Лирик наш как бы добавил к этому:
— Пусть мы предупреждены и не пьем отравленной воды, ладно. Зато мы вовсю купаемся! А эта дрянь — отрава — великолепно проникает в организм через кожу. Я вам говорю! И коровы ванны принимают. В жаркий день по брюхо стоят в воде часами! Ну, предположим, шкура у них такая, что не пропускает. Так они, прохлаждаясь, тут же и пьют эту водицу благословенную, поскольку путеводителей не читают. А потом мы лакомимся парным молоком. Чем не замкнутый цикл? Не тем концом, так этим, а все равно по человеку! Рыба дохнет, птица на такой воде не живет! Что мы творим? Об этом кричать надо, трезвонить во все колокола!
Лирик дорогой, так разве не кричат, не трезвонят? Еще как трезвонят! «Вот уже 16 лет хлопочу я не о какой-то блажи поэтической, а о сбережении зеленого убранства России», — с гневом и горечью пишет Леонид Леонов.
Об этом писали и Пришвин, и Соколов-Микитов, и Солоухин, и академики наши, и много-много других людей разных профессий и званий.
Не была забыта «персонально» и наша скромная героиня:
Это — из стихотворения Николая Агеева. Чусовая поэту особенно дорога, поскольку на ней прошло его детство.
Видите: писали, пишут, будут писать. Боролись со злом и борются. Но беда, что мало кто прислушивается к ламентациям чудаков, сокрушающих копья и перья во имя флоры и фауны!
Справочник обнадеживающе сообщает вам: «В водоемах Урала водятся таймень, хариус, нельма, сырок, муксун, пыжьян, белорыбица, стерлядь, чир и др.» Но не обольщайся сим, мой читатель! На долю милой нашему сердцу Чусовой ныне приходятся только «и др.», в чем убедились мы посредством собственной удочки.
И я уже не могу без грусти читать, например, такие слова, относящиеся к уральским рекам: «Рыбная ловля нигде в России столь хорошо не распоряжена и законами не ограничена, как в здешних местах». Это из книги Петра-Симона Палласа, знаменитого естествоиспытателя и путешественника XVIII века.
Вот почему, думается мне, не так уж это было умно — иронизировать над почтенным Афанасием Даниловичем, дядюшкой Физика, который за столько лет так и не сумел выбраться на Чусовую. Быть может, Афанасий Данилович не столь тяжел на подъем, сколь дальновиден…
Правда, за последние годы кое-что изменилось.
Когда на турбазе вас предупреждают: не пейте чусовскую воду хотя бы до Староуткинска, речь идет об участке в пятьдесят — пятьдесят пять километров. Путеводитель дает цифру в два с половиной раза большую. И в этом нет ничьей ошибки, просто внесло корректив время, наметился сдвиг к лучшему. Ведутся кой-какие работы по очистке воды, на заводах все больше вводится в действие фильтров: знать, узковедомственное «наплевательство» дало трещину, пошло на убыль. Эх, вот тут бы и приналечь, вот тут бы и наддать, чтоб превратить это движение на тормозах в ускоренное!

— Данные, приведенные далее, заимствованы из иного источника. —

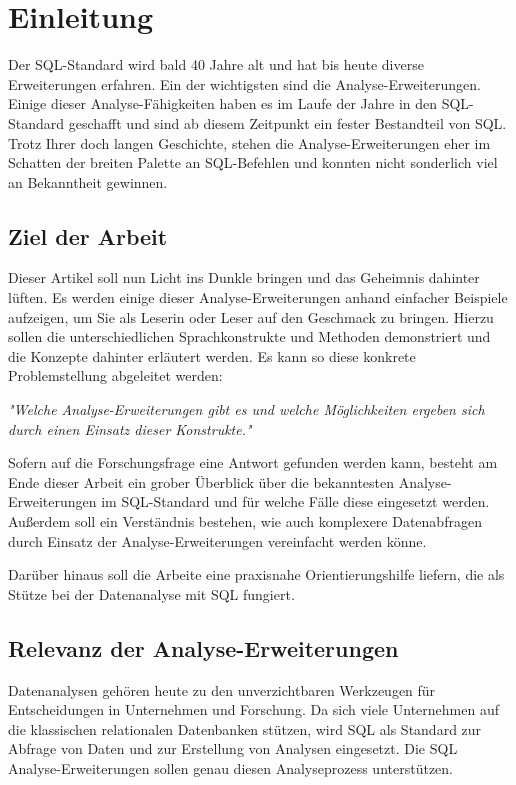 \chapter{Einleitung}
Der SQL-Standard wird bald 40 Jahre alt und hat bis heute diverse Erweiterungen erfahren.
Ein der wichtigsten sind die Analyse-Erweiterungen. Einige dieser Analyse-Fähigkeiten
haben es im Laufe der Jahre in den SQL-Standard geschafft und sind ab diesem Zeitpunkt
ein fester Bestandteil von SQL. Trotz Ihrer doch langen Geschichte, stehen die Analyse-Erweiterungen
eher im Schatten der breiten Palette an SQL-Befehlen und konnten nicht sonderlich
viel an Bekanntheit gewinnen.

\section{Ziel der Arbeit}
Dieser Artikel soll nun Licht ins Dunkle bringen und das Geheimnis dahinter lüften.
Es werden einige dieser Analyse-Erweiterungen anhand einfacher Beispiele
aufzeigen, um Sie als Leserin oder Leser auf den Geschmack zu bringen. Hierzu
sollen die unterschiedlichen Sprachkonstrukte und Methoden demonstriert und die
Konzepte dahinter erläutert werden. Es kann so diese konkrete Problemstellung abgeleitet
werden:

\begin{center}
	\textit{"Welche Analyse-Erweiterungen gibt es und welche Möglichkeiten ergeben
	sich durch einen Einsatz dieser Konstrukte."}
\end{center}

Sofern auf die Forschungsfrage eine Antwort gefunden werden kann, besteht am Ende
dieser Arbeit ein grober Überblick über die bekanntesten Analyse-Erweiterungen im
SQL-Standard und für welche Fälle diese eingesetzt werden. Außerdem soll ein
Verständnis bestehen, wie auch komplexere Datenabfragen durch Einsatz der Analyse-Erweiterungen
vereinfacht werden könne.

Darüber hinaus soll die Arbeite eine praxisnahe Orientierungshilfe liefern, die
als Stütze bei der Datenanalyse mit SQL fungiert.

\section{Relevanz der Analyse-Erweiterungen}
Datenanalysen gehören heute zu den unverzichtbaren Werkzeugen für Entscheidungen
in Unternehmen und Forschung. Da sich viele Unternehmen auf die klassischen relationalen
Datenbanken stützen, wird SQL als Standard zur Abfrage von Daten und zur
Erstellung von Analysen eingesetzt. Die SQL Analyse-Erweiterungen sollen genau diesen
Analyseprozess unterstützen.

…Наконец осталась у нас позади «зона загрязнения».
Река сразу повеселела: птиц стало больше, появились даже водоплавающие, и рыбешка кое-где уже поплескивала. И рыбаки все чаще теперь попадались нам. Но тут началось другое…
Сидевший на носу «Утки» (мы говорили: «в кабинете») Физик заметил у поверхности воды какое-то подозрительное серебристое пятно. Рыба! У Физика на сердце захолонуло. Он запустил руку в воду, но пятно, дважды лениво-сонно шевельнувшись, ушло в глубину. Он даже не распознал, что то была за рыба.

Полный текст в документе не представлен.